Director Regulatory Affairs

Regulatory Affairs Bothell, Washington South San Francisco, California



The Director of Regulatory Affairs will serve as a Global Regulatory Lead (GRL) for the TUKYSA® (tucatinib) program, with a focus on breast cancer clinical development expansion and life cycle management. The successful candidate will have primary responsibility for developing global regulatory strategies and implementing regulatory activities & submissions in line with TUKYSA® program goals and imperatives. 

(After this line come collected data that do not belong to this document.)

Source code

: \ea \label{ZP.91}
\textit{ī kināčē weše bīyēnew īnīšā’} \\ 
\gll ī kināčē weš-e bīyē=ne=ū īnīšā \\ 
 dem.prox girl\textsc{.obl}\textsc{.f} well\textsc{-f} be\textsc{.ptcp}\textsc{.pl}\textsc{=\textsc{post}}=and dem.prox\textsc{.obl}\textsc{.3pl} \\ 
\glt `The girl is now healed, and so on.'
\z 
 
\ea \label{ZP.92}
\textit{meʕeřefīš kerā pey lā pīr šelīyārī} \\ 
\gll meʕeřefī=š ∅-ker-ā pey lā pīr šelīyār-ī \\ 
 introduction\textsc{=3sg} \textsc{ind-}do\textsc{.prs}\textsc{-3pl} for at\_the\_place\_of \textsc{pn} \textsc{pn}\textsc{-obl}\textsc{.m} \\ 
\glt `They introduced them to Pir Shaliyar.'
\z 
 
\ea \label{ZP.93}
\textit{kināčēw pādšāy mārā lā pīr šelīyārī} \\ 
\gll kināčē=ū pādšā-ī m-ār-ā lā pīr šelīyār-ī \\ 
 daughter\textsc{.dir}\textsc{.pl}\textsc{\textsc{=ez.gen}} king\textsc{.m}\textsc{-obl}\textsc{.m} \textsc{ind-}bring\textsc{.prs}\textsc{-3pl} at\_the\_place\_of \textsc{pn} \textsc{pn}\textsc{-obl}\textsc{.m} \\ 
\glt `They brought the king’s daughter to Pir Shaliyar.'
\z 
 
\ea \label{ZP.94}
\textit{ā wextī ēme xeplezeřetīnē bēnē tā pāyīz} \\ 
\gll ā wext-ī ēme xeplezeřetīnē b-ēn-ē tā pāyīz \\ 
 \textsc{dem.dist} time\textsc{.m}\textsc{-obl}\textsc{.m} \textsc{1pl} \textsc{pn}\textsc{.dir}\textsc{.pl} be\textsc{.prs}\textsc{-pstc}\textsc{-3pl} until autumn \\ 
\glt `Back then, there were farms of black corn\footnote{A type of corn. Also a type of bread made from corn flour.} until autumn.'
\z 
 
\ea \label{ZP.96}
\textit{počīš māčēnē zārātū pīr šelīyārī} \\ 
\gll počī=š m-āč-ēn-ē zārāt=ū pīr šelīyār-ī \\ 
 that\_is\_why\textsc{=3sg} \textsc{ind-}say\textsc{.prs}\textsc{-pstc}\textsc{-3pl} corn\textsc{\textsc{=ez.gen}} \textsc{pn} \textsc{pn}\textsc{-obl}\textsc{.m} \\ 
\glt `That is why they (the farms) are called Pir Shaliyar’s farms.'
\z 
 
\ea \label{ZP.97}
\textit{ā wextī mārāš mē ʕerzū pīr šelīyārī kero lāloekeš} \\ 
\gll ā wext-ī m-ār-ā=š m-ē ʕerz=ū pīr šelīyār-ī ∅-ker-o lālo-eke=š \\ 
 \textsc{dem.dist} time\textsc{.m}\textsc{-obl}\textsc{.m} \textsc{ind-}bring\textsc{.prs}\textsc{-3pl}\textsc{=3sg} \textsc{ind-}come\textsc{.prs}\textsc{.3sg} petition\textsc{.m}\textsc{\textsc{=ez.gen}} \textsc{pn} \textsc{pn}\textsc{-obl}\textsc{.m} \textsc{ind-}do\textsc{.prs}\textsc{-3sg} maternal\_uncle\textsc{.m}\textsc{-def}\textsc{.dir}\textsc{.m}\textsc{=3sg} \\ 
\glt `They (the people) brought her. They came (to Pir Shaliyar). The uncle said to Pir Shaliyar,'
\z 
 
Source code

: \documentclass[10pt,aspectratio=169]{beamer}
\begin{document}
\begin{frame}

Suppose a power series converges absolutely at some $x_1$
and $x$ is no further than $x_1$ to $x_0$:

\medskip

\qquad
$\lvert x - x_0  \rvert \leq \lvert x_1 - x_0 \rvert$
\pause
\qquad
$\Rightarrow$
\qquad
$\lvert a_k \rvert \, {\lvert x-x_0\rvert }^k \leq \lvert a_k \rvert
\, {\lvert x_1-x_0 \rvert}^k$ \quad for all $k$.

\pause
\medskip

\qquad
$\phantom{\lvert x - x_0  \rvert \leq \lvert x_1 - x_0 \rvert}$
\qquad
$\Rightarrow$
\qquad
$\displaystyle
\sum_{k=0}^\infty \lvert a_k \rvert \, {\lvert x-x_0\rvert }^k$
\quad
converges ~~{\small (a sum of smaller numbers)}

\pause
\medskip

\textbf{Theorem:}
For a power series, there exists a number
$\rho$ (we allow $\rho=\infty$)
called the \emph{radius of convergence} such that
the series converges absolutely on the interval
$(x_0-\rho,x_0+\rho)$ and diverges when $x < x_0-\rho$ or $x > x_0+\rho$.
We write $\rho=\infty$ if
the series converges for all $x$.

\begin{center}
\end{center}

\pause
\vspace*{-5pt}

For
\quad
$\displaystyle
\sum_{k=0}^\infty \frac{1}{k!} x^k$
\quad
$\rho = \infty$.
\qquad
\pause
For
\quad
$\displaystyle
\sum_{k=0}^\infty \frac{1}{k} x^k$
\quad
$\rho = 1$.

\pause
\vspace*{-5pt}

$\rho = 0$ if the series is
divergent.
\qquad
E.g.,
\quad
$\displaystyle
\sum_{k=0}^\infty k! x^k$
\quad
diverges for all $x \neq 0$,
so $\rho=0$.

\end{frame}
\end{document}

Provide effective strategic and tactical leadership to support global regulatory plans including: 

  • Develop and implement regulatory strategy and submission plans to support global pivotal clinical trials including health authority meetings, Clinical Trial Applications (CTAs), IND submissions, and supplemental marketing applications
  • Serve as regulatory lead on internal cross-functional teams and communicate regulatory requirements to ensure optimal execution of the regulatory strategy
  • Represent regulatory function on Seagen/Merck collaboration teams
  • Provide regulatory guidance and strategy including identifying and assessing regulatory risks
  • Serve as point of contact with health authorities, as applicable
  • Maintain knowledge of the regulatory landscape to pro-actively assess impact of changes on development plans
  • Monitor and research regulatory intelligence, to bring innovative approaches to the cross‑functional team


  • Bachelor’s or advanced degree in life sciences
  • Minimum of 8 years of regulatory experience, with at least 6 years in a similar strategic role with an oncology drug, therapeutic biologic or equivalent
  • Knowledge and understanding of global regulations and guidelines
  • Experience in the preparation and submission of regulatory documentation to support all regulatory programs throughout product lifecycle
  • Experience leading a team to prepare and execute health authority interactions
  • Excellent oral and written communication skills for effectively interfacing with all levels of management and departments within the company
  • Strong technical/analytical skills to identify and solve problems independently
  • Proven ability to manage multiple projects, identify and resolve regulatory issues
  • Ability to interpret and understand regulations in the context of the scientific and commercial environment and balance regulatory objectives with business objectives
  • Willingness to work collaboratively and incorporate diverse perspectives into decision-making
  • Self-motivated, assertive, and self-confident with the ability to act with urgency and passion
  • Strong organizational skills in order to maintain a high level of productivity, innovation, and priority-setting
  • Ability to work under pressure, meeting time sensitive deadlines, while maintaining a high level of quality
  • Entrepreneurial, enjoys working in a fast-paced, environment
  • Prior managerial experience is highly desirable
  • Ability to work in Bothell, WA, Seattle, WA or San Francisco, CA locations

As the leading employer in our industry in the Pacific Northwest, Seattle Genetics is proud to offer a competitive total compensation package as well as a comprehensive benefits program designed to support the whole lives of our employees and their families. Benefits include medical, vision and dental coverage, group and supplemental life insurance, 401(k) with company match, tuition reimbursement, relocation assistance and much more. To learn more about Seattle Genetics, please visit

Seattle Genetics is an equal opportunity employer. All qualified applications will receive consideration for employment without regard to race, age, gender identity, sexual orientation, color, religion, sex, marital status, national origin, protected veteran status, disability status, or any other status protected by federal, state, or local law.